(Stored records)
━━━━━━━━━━━━━━━━━━━━

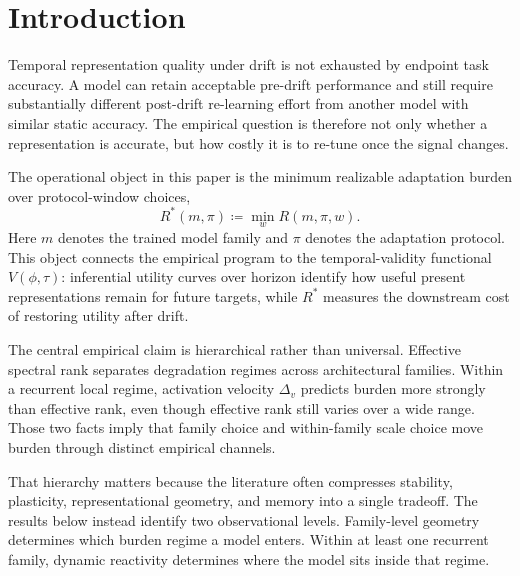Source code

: \section{Introduction}

Temporal representation quality under drift is not exhausted by endpoint task
accuracy. A model can retain acceptable pre-drift performance and still require
substantially different post-drift re-learning effort from another model with
similar static accuracy. The empirical question is therefore not only whether a
representation is accurate, but how costly it is to re-tune once the signal
changes.

The operational object in this paper is the minimum realizable adaptation burden
over protocol-window choices,
\[
  R^*(m,\pi) \coloneqq \min_w R(m,\pi,w).
\]
Here $m$ denotes the trained model family and $\pi$ denotes the adaptation
protocol. This object connects the empirical program to the temporal-validity
functional $V(\phi,\tau)$: inferential utility curves over horizon identify how
useful present representations remain for future targets, while $R^*$ measures
the downstream cost of restoring utility after drift.

The central empirical claim is hierarchical rather than universal. Effective
spectral rank separates degradation regimes across architectural families.
Within a recurrent local regime, activation velocity $\Delta_v$ predicts burden
more strongly than effective rank, even though effective rank still varies over
a wide range. Those two facts imply that family choice and within-family scale
choice move burden through distinct empirical channels.

That hierarchy matters because the literature often compresses stability,
plasticity, representational geometry, and memory into a single tradeoff. The
results below instead identify two observational levels. Family-level geometry
determines which burden regime a model enters. Within at least one recurrent
family, dynamic reactivity determines where the model sits inside that regime.
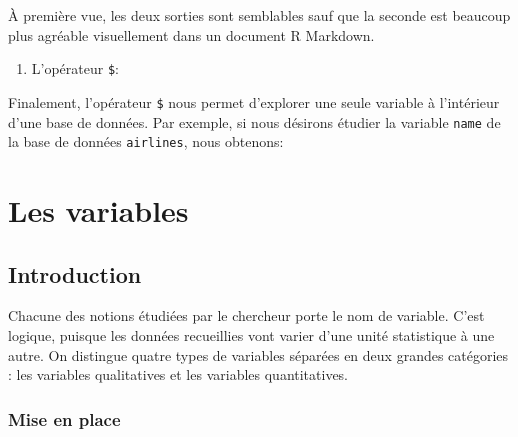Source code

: \documentclass[]{book}
\newenvironment{Shaded}{\begin{snugshade}}{\end{snugshade}}
\newcommand{\NormalTok}[1]{#1}
\newcommand{\OperatorTok}[1]{\textcolor[rgb]{0.81,0.36,0.00}{\textbf{#1}}}
\providecommand{\tightlist}{%
  \setlength{\itemsep}{0pt}\setlength{\parskip}{0pt}}
\theoremstyle{definition}
\theoremstyle{definition}
\theoremstyle{definition}
\theoremstyle{remark}
\begin{document}
À première vue, les deux sorties sont semblables sauf que la seconde est
beaucoup plus agréable visuellement dans un document R Markdown.

\begin{enumerate}
\def\labelenumi{\arabic{enumi}.}
\setcounter{enumi}{3}
\tightlist
\item
  L'opérateur \texttt{\$}:
\end{enumerate}

Finalement, l'opérateur \texttt{\$} nous permet d'explorer une seule
variable à l'intérieur d'une base de données. Par exemple, si nous
désirons étudier la variable \texttt{name} de la base de données
\texttt{airlines}, nous obtenons:

\begin{Shaded}
\end{Shaded}

\hypertarget{variables}{%
\chapter{Les variables}\label{variables}}

\hypertarget{introduction-1}{%
\section{Introduction}\label{introduction-1}}

Chacune des notions étudiées par le chercheur porte le nom de variable.
C'est logique, puisque les données recueillies vont varier d'une unité
statistique à une autre. On distingue quatre types de variables séparées
en deux grandes catégories : les variables qualitatives et les variables
quantitatives.

\hypertarget{mise-en-place}{%
\subsection{Mise en place}\label{mise-en-place}}
\end{document}
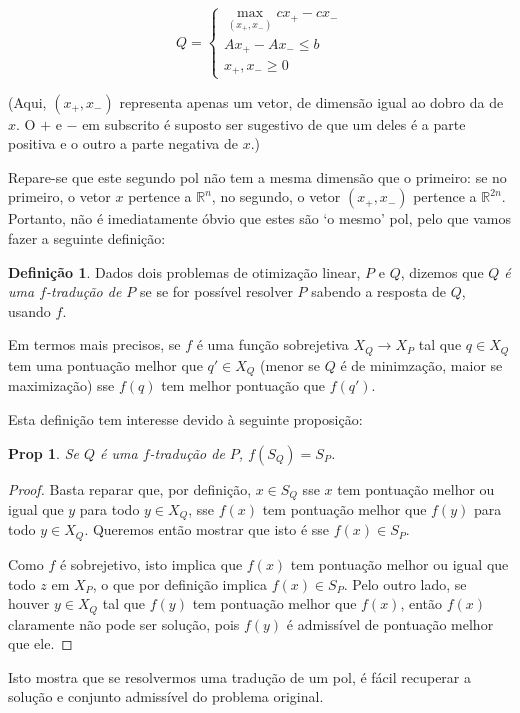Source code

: \documentclass{article}
\newcommand{\R}{\mathbb{R}}
\newtheorem{prop}{Prop}
\theoremstyle{definition}
\newtheorem{definition}{Definição}
\begin{document}
	\[
	Q =
	\begin{cases}
	\max\limits_{(x_+, x_-)} cx_+ - cx_-\\
	Ax_+ - Ax_- \leq b\\
	x_+, x_- \geq 0
	\end{cases}
	\]
	
	(Aqui, $(x_+,x_-)$ representa apenas um vetor, de dimensão igual ao dobro da de $x$. O $+$ e $-$ em subscrito é suposto ser sugestivo de que um deles é a parte positiva e o outro a parte negativa de $x$.)
	
	Repare-se que este segundo pol não tem a mesma dimensão que o primeiro: se no primeiro, o vetor $x$ pertence a $\R^n$, no segundo, o vetor $(x_+, x_-)$ pertence a $\R^{2n}$. Portanto, não é imediatamente óbvio que estes são `o mesmo' pol, pelo que vamos fazer a seguinte definição:
	
	\begin{definition}
	Dados dois problemas de otimização linear, $P$ e $Q$, dizemos que \emph{$Q$ é uma $f$-tradução de $P$} se se for possível resolver $P$ sabendo a resposta de $Q$, usando $f$.
	
	Em termos mais precisos, se $f$ é uma função sobrejetiva $X_Q \rightarrow X_P$ tal que $q \in X_Q$ tem uma pontuação melhor que $q' \in X_Q$ (menor se $Q$ é de minimzação, maior se maximização) sse $f(q)$ tem melhor pontuação que $f(q')$.
	\end{definition}
	
	Esta definição tem interesse devido à seguinte proposição:
	
	\begin{prop}
	Se $Q$ é uma $f$-tradução de $P$, $f(S_Q) = S_P$.
	\end{prop}
	\begin{proof}
	Basta reparar que, por definição, $x \in S_Q$ sse $x$ tem pontuação melhor ou igual que $y$ para todo $y \in X_Q$, sse $f(x)$ tem pontuação melhor que $f(y)$ para todo $y \in X_Q$. Queremos então mostrar que isto é sse $f(x) \in S_P$.
	
	Como $f$ é sobrejetivo, isto implica que $f(x)$ tem pontuação melhor ou igual que todo $z$ em $X_P$, o que por definição implica $f(x) \in S_P$. Pelo outro lado, se houver $y \in X_Q$ tal que $f(y)$ tem pontuação melhor que $f(x)$, então $f(x)$ claramente não pode ser solução, pois $f(y)$ é admissível de pontuação melhor que ele.
	\end{proof}
	
	Isto mostra que se resolvermos uma tradução de um pol, é fácil recuperar a solução e conjunto admissível do problema original.
	
\end{document}
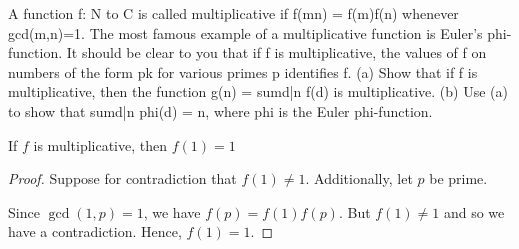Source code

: 
A function f: N to C is called multiplicative if f(mn) = f(m)f(n) whenever gcd(m,n)=1. The most famous example of a multiplicative function is Euler's phi-function. It should be clear to you that if f is multiplicative, the values of f on numbers of the form pk for various primes p identifies f. 
(a) Show that if f is multiplicative, then the function g(n) = sumd|n f(d) is multiplicative. 
(b) Use (a) to show that sumd|n phi(d) = n, where phi is the Euler phi-function. 

\begin{lemma}
    If $f$ is multiplicative, then $f(1) = 1$
\end{lemma}
\begin{proof}
    Suppose for contradiction that $f(1) \neq 1$. Additionally, let $p$ be
    prime.
    
    Since $\gcd(1, p) = 1$, we have $f(p) = f(1)f(p)$. But $f(1) \neq 1$ and so 
    we have a contradiction. Hence, $f(1) = 1$. 
\end{proof}

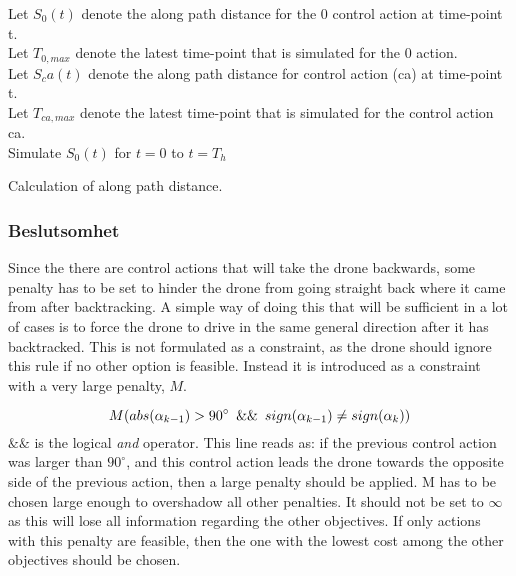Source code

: \begin{algorithm}
 Let $S_0(t)$ denote the along path distance for the 0 control action at time-point t.\\
 Let $T_{0,max}$ denote the latest time-point that is simulated for the 0 action.\\
 Let $S_ca(t)$ denote the along path distance for control action (ca) at time-point t.\\
 Let $T_{ca,max}$ denote the latest time-point that is simulated for the control action ca.\\
 \null
 Simulate $S_0(t)$ for $t=0$ to $t=T_h$\\
 \null
 \caption{Calculation of along path distance. }
\end{algorithm}

\subsubsection{Beslutsomhet}

Since the there are control actions that will take the drone backwards, some penalty has to be set to hinder the drone from going straight back where it came from after backtracking. A simple way of doing this that will be sufficient in a lot of cases is to force the drone to drive in the same general direction after it has backtracked. This is not formulated as a constraint, as the drone should ignore this rule if no other option is feasible. Instead it is introduced as a constraint with a very large penalty, $M$.

\begin{equation}
    M (abs(\alpha_{k-1}) > 90^\circ \enskip  \&\& \enskip sign(\alpha_{k-1}) \neq sign(\alpha_{k}))
\end{equation}
$\&\&$ is the logical \textit{and} operator. This line reads as: if the previous control action was larger than $90^\circ$, and this control action leads the drone towards the opposite side of the previous action, then a large penalty should be applied. M has to be chosen large enough to overshadow all other penalties. It should not be set to $\infty$ as this will lose all information regarding the other objectives. If only actions with this penalty are feasible, then the one with the lowest cost among the other objectives should be chosen.

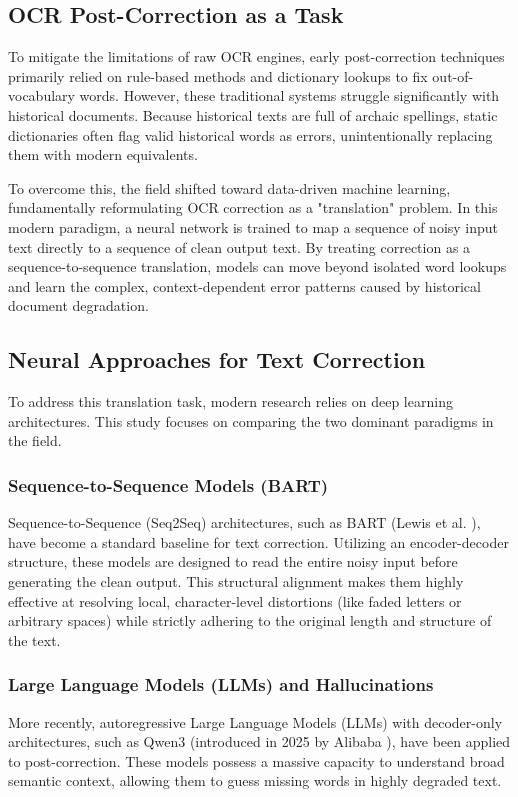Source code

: \documentclass[11pt]{extarticle}
\begin{document}
\subsection{OCR Post-Correction as a Task}
To mitigate the limitations of raw OCR engines, early post-correction techniques primarily relied on rule-based methods and dictionary lookups to fix out-of-vocabulary words. However, these traditional systems struggle significantly with historical documents. Because historical texts are full of archaic spellings, static dictionaries often flag valid historical words as errors, unintentionally replacing them with modern equivalents.

To overcome this, the field shifted toward data-driven machine learning, fundamentally reformulating OCR correction as a "translation" problem. In this modern paradigm, a neural network is trained to map a sequence of noisy input text directly to a sequence of clean output text. By treating correction as a sequence-to-sequence translation, models can move beyond isolated word lookups and learn the complex, context-dependent error patterns caused by historical document degradation.

\subsection{Neural Approaches for Text Correction}
To address this translation task, modern research relies on deep learning architectures. This study focuses on comparing the two dominant paradigms in the field.

\subsubsection{Sequence-to-Sequence Models (BART)}
Sequence-to-Sequence (Seq2Seq) architectures, such as BART (Lewis et al. \cite{lewis2019bartdenoisingsequencetosequencepretraining}), have become a standard baseline for text correction. Utilizing an encoder-decoder structure, these models are designed to read the entire noisy input before generating the clean output. This structural alignment makes them highly effective at resolving local, character-level distortions (like faded letters or arbitrary spaces) while strictly adhering to the original length and structure of the text.

\subsubsection{Large Language Models (LLMs) and Hallucinations}
More recently, autoregressive Large Language Models (LLMs) with decoder-only architectures, such as Qwen3 (introduced in 2025 by Alibaba \cite{yang2025qwen3technicalreport}), have been applied to post-correction. These models possess a massive capacity to understand broad semantic context, allowing them to guess missing words in highly degraded text. 
\end{document}
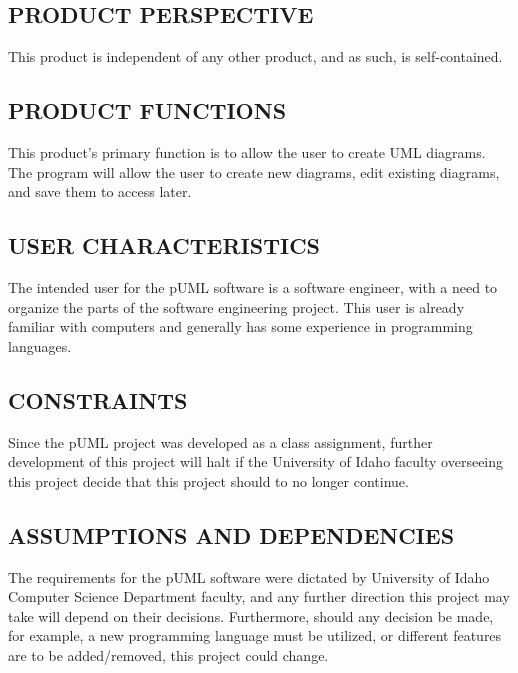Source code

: \documentclass[twoside,letterpaper]{article}
\begin{document}
\subsection[PRODUCT PERSPECTIVE]{\rmfamily\bfseries\color{black}
PRODUCT PERSPECTIVE}
{\color{black}
This product is independent of any other product, and as such, is self-contained.
}

\subsection[PRODUCT FUNCTIONS]{\rmfamily\bfseries\color{black}
PRODUCT FUNCTIONS}
{\color{black}
This product's primary function is to allow the user to create UML diagrams.  
The program will allow the user to create new diagrams, edit existing diagrams, and save them to access later.
}

\subsection[USER CHARACTERISTICS]{\rmfamily\bfseries\color{black}
USER CHARACTERISTICS}
{\color{black}
The intended user for the pUML software is a software engineer, with a need to organize
the parts of the software engineering project. This user is already familiar with
computers and generally has some experience in programming languages.
}

\subsection[CONSTRAINTS]{\rmfamily\bfseries\color{black}
CONSTRAINTS}
{\color{black}
Since the pUML project was developed as a class assignment,
further development of this project will halt if the University of Idaho
faculty overseeing this project decide that this project should to no longer continue.
}

\subsection[ASSUMPTIONS AND DEPENDENCIES]{\rmfamily\bfseries\color{black}
ASSUMPTIONS AND DEPENDENCIES}
{\color{black}
The requirements for the pUML software were dictated by University of Idaho Computer Science
Department faculty, and any further direction this project may take will depend on their decisions.  
Furthermore, should any decision be made, for example,  a new programming language must be utilized,
or different features are to be added/removed, this project could change.
}
\end{document}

━━━━━━━━━━━━━━━━━━━━

- _EXERCISE DESCRIPTION_
Report every line of the records that contains the word "burden".

- _TASK OUTPUT_
The operational object in this paper is the minimum realizable adaptation burden
Within a recurrent local regime, activation velocity $\Delta_v$ predicts burden
choice move burden through distinct empirical channels.
determines which burden regime a model enters. Within at least one recurrent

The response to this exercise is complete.